PROBLEM REQUIREMENTS: Gather up every line from the entries below that uses the word "dist".

***** DATA FOR THIS TASK *****

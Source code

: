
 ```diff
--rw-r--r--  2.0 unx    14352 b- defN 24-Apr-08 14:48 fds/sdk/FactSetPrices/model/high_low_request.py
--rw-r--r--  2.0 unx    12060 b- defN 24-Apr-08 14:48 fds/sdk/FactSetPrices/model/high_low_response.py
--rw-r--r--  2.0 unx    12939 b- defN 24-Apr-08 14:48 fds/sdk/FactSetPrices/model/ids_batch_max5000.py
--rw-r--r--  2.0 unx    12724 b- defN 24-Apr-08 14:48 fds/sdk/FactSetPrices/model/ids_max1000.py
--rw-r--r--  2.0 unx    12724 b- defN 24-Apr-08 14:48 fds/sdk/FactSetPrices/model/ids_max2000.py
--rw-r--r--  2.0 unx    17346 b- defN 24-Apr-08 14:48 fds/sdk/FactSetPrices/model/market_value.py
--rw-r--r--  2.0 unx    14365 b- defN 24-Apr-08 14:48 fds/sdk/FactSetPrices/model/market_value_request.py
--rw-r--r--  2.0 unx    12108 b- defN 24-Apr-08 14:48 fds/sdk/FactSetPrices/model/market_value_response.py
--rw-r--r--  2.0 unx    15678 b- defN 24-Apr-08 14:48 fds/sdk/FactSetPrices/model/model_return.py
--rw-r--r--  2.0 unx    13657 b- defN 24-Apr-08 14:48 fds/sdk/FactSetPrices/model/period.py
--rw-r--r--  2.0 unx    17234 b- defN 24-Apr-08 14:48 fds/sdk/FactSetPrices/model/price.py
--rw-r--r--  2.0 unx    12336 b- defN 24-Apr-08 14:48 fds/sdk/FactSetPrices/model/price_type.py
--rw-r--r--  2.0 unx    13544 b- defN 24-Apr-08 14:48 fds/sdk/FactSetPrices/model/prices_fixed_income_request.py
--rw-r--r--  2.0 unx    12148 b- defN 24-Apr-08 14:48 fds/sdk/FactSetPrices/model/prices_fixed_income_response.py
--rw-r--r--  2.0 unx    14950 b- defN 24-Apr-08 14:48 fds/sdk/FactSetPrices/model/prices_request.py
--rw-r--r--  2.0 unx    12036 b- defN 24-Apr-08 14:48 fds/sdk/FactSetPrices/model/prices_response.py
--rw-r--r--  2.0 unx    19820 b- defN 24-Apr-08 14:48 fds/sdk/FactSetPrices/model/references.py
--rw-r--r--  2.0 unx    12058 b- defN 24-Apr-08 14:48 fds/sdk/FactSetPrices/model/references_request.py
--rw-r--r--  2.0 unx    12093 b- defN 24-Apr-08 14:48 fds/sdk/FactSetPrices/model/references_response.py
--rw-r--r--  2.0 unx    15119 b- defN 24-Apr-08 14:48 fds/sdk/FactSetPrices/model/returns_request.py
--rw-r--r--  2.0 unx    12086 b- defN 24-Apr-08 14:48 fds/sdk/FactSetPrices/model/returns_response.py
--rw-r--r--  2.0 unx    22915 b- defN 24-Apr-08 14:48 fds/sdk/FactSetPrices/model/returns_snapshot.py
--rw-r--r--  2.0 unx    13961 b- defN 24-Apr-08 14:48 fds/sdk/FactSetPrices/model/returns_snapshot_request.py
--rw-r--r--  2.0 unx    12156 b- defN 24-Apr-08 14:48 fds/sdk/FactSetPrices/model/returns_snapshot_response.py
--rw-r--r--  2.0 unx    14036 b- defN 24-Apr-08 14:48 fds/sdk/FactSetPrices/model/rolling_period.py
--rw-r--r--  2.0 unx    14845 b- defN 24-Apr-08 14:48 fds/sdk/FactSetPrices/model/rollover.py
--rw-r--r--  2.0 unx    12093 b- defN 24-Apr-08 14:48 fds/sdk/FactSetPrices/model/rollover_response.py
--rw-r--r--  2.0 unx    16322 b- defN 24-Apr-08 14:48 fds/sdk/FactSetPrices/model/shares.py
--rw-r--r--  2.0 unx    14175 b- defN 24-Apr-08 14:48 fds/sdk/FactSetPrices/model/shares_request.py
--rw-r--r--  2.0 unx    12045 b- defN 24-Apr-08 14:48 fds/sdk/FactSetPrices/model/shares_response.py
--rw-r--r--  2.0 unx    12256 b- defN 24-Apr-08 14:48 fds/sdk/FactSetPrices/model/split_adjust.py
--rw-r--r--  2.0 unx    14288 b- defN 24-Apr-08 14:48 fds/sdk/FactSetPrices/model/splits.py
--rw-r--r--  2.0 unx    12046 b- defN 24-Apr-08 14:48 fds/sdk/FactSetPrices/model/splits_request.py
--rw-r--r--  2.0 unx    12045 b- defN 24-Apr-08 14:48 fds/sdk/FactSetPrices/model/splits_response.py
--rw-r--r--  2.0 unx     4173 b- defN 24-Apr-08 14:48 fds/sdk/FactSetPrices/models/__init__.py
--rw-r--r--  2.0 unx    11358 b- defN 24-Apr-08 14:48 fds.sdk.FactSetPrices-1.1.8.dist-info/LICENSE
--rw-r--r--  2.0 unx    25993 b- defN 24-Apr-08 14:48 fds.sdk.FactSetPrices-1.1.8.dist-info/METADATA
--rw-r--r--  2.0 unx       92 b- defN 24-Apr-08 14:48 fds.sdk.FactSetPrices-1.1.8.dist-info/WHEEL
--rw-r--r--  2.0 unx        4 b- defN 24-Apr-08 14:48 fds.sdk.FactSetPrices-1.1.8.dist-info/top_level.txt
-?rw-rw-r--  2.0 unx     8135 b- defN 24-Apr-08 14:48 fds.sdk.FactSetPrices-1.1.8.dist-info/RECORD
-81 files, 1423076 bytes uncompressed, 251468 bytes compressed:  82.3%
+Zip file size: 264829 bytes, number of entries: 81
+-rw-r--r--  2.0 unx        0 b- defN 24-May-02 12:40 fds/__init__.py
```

*****

ANSWER SPACE:
--rw-r--r--  2.0 unx    11358 b- defN 24-Apr-08 14:48 fds.sdk.FactSetPrices-1.1.8.dist-info/LICENSE
--rw-r--r--  2.0 unx    25993 b- defN 24-Apr-08 14:48 fds.sdk.FactSetPrices-1.1.8.dist-info/METADATA
--rw-r--r--  2.0 unx       92 b- defN 24-Apr-08 14:48 fds.sdk.FactSetPrices-1.1.8.dist-info/WHEEL
--rw-r--r--  2.0 unx        4 b- defN 24-Apr-08 14:48 fds.sdk.FactSetPrices-1.1.8.dist-info/top_level.txt
-?rw-rw-r--  2.0 unx     8135 b- defN 24-Apr-08 14:48 fds.sdk.FactSetPrices-1.1.8.dist-info/RECORD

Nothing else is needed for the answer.